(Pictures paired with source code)
········

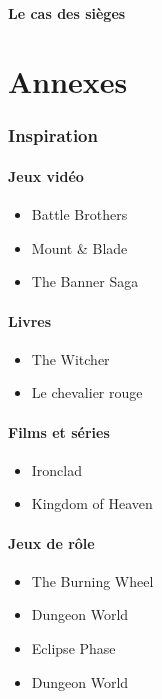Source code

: \documentclass[10pt,a4paper,twocolumn]{book}
\begin{document}
\subsection{Le cas des sièges}



\part*{Annexes}
\section*{Inspiration}
\subsection*{Jeux vidéo}
\begin{itemize}
\item Battle Brothers
\item Mount \& Blade
\item The Banner Saga
\end{itemize}
\subsection*{Livres}
\begin{itemize}
\item The Witcher
\item Le chevalier rouge
\end{itemize}
\subsection*{Films et séries}
\begin{itemize}
\item Ironclad
\item Kingdom of Heaven
\end{itemize}
\subsection*{Jeux de rôle}
\begin{itemize}
\item The Burning Wheel
\item Dungeon World
\item Eclipse Phase
\item Dungeon World
\end{itemize}
\tableofcontents
\end{document}
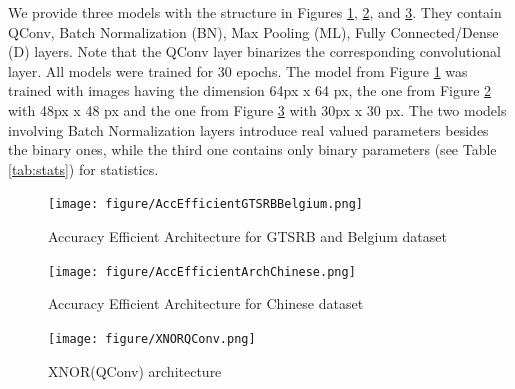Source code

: \documentclass[oneside,11pt,dvipsnames]{book}
\begin{document}
We provide three models with the structure in Figures \ref{fig:Acc-Efficient-Arch-GTSRB-Belgium}, \ref{fig:Acc-Efficient-Arch-Chinese}, and \ref{fig:XNOR(QConv)-arch}. They contain QConv, Batch Normalization (BN), Max Pooling (ML), Fully Connected/Dense (D) layers.  Note that the QConv layer binarizes the corresponding convolutional layer. All models were trained for 30 epochs. The model from Figure \ref{fig:Acc-Efficient-Arch-GTSRB-Belgium} was trained with images having the dimension 64px x 64 px, the one from Figure \ref{fig:Acc-Efficient-Arch-Chinese} with 48px x 48 px and the one from Figure \ref{fig:XNOR(QConv)-arch} with 30px x 30 px. The two models involving Batch Normalization layers introduce real valued parameters besides the binary ones, while the third one contains only binary parameters (see Table \ref{tab:stats}) for statistics.

\begin{figure}[h]
  \centering
    \texttt{[image: figure/AccEfficientGTSRBBelgium.png]}
    \caption{Accuracy Efficient Architecture for GTSRB and Belgium dataset}
    \label{fig:Acc-Efficient-Arch-GTSRB-Belgium}
\end{figure}

\begin{figure}[h]
  \centering
    \texttt{[image: figure/AccEfficientArchChinese.png]}
    \caption{Accuracy Efficient Architecture for Chinese dataset}
    \label{fig:Acc-Efficient-Arch-Chinese}
\end{figure}

\begin{figure}[h]
  \centering
    \texttt{[image: figure/XNORQConv.png]}
    \caption{XNOR(QConv) architecture}
    \label{fig:XNOR(QConv)-arch}
\end{figure}
\end{document}
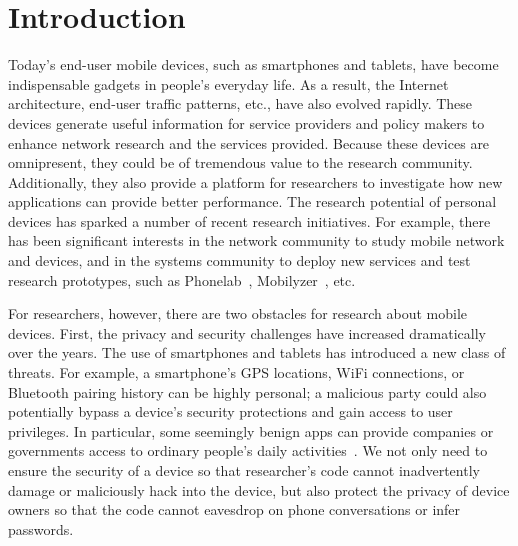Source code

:\section{Introduction}

Today's end-user mobile devices, such as smartphones and
tablets, have become indispensable gadgets in people's everyday
life.  As a result, the Internet architecture, end-user traffic
patterns, etc., have also evolved rapidly. These devices 
generate useful information for service providers and policy
makers to enhance network research and the services provided.
Because these devices are omnipresent, they could be of tremendous
value to the research community.
Additionally, they also provide a platform for researchers to
investigate how new applications can provide better performance.
The research potential of personal devices has sparked a number 
of recent research initiatives.
For example, there has been significant interests in the network
community to study mobile network and devices, and in the
systems community to deploy new services and test research
prototypes, such as Phonelab~\cite{phonelab, nandugudi2013phonelab}, 
Mobilyzer~\cite{nikravesh2015mobilyzer}, etc.
					
For researchers, however, there are two obstacles for research
about mobile devices. First, the privacy and security challenges
have increased dramatically over the years. The use of 
smartphones and tablets has introduced a new class of threats. 
For example, a smartphone's GPS locations,
WiFi connections, or Bluetooth pairing history can be highly
personal; a malicious party could also potentially bypass a
device's security protections and gain access to user
privileges. In particular, some seemingly benign apps can provide 
companies or governments access to ordinary 
people's daily activities~\cite{AngryBirds}. 
We not only need to ensure the security of a device
so that researcher's code cannot inadvertently damage or
maliciously hack into the device, but also protect the privacy
of device owners so that the code cannot eavesdrop on phone
conversations or infer passwords.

········

To do » Could you repeat the entries word for word, skipping the pictures they contain?

Output »
Source code

: \documentclass[10pt,a4paper,twocolumn]{book}
\begin{document}
\subsection{Le cas des sièges}



\part*{Annexes}
\section*{Inspiration}
\subsection*{Jeux vidéo}
\begin{itemize}
\item Battle Brothers
\item Mount \& Blade
\item The Banner Saga
\end{itemize}
\subsection*{Livres}
\begin{itemize}
\item The Witcher
\item Le chevalier rouge
\end{itemize}
\subsection*{Films et séries}
\begin{itemize}
\item Ironclad
\item Kingdom of Heaven
\end{itemize}
\subsection*{Jeux de rôle}
\begin{itemize}
\item The Burning Wheel
\item Dungeon World
\item Eclipse Phase
\item Dungeon World
\end{itemize}
\tableofcontents
\end{document}
Source code

: \documentclass[oneside,11pt,dvipsnames]{book}
\begin{document}
We provide three models with the structure in Figures \ref{fig:Acc-Efficient-Arch-GTSRB-Belgium}, \ref{fig:Acc-Efficient-Arch-Chinese}, and \ref{fig:XNOR(QConv)-arch}. They contain QConv, Batch Normalization (BN), Max Pooling (ML), Fully Connected/Dense (D) layers.  Note that the QConv layer binarizes the corresponding convolutional layer. All models were trained for 30 epochs. The model from Figure \ref{fig:Acc-Efficient-Arch-GTSRB-Belgium} was trained with images having the dimension 64px x 64 px, the one from Figure \ref{fig:Acc-Efficient-Arch-Chinese} with 48px x 48 px and the one from Figure \ref{fig:XNOR(QConv)-arch} with 30px x 30 px. The two models involving Batch Normalization layers introduce real valued parameters besides the binary ones, while the third one contains only binary parameters (see Table \ref{tab:stats}) for statistics.

\begin{figure}[h]
  \centering
    \texttt{[image: figure/AccEfficientGTSRBBelgium.png]}
    \caption{Accuracy Efficient Architecture for GTSRB and Belgium dataset}
    \label{fig:Acc-Efficient-Arch-GTSRB-Belgium}
\end{figure}

\begin{figure}[h]
  \centering
    \texttt{[image: figure/AccEfficientArchChinese.png]}
    \caption{Accuracy Efficient Architecture for Chinese dataset}
    \label{fig:Acc-Efficient-Arch-Chinese}
\end{figure}

\begin{figure}[h]
  \centering
    \texttt{[image: figure/XNORQConv.png]}
    \caption{XNOR(QConv) architecture}
    \label{fig:XNOR(QConv)-arch}
\end{figure}
\end{document}
Source code

:\section{Introduction}

Today's end-user mobile devices, such as smartphones and
tablets, have become indispensable gadgets in people's everyday
life.  As a result, the Internet architecture, end-user traffic
patterns, etc., have also evolved rapidly. These devices 
generate useful information for service providers and policy
makers to enhance network research and the services provided.
Because these devices are omnipresent, they could be of tremendous
value to the research community.
Additionally, they also provide a platform for researchers to
investigate how new applications can provide better performance.
The research potential of personal devices has sparked a number 
of recent research initiatives.
For example, there has been significant interests in the network
community to study mobile network and devices, and in the
systems community to deploy new services and test research
prototypes, such as Phonelab~\cite{phonelab, nandugudi2013phonelab}, 
Mobilyzer~\cite{nikravesh2015mobilyzer}, etc.
					
For researchers, however, there are two obstacles for research
about mobile devices. First, the privacy and security challenges
have increased dramatically over the years. The use of 
smartphones and tablets has introduced a new class of threats. 
For example, a smartphone's GPS locations,
WiFi connections, or Bluetooth pairing history can be highly
personal; a malicious party could also potentially bypass a
device's security protections and gain access to user
privileges. In particular, some seemingly benign apps can provide 
companies or governments access to ordinary 
people's daily activities~\cite{AngryBirds}. 
We not only need to ensure the security of a device
so that researcher's code cannot inadvertently damage or
maliciously hack into the device, but also protect the privacy
of device owners so that the code cannot eavesdrop on phone
conversations or infer passwords.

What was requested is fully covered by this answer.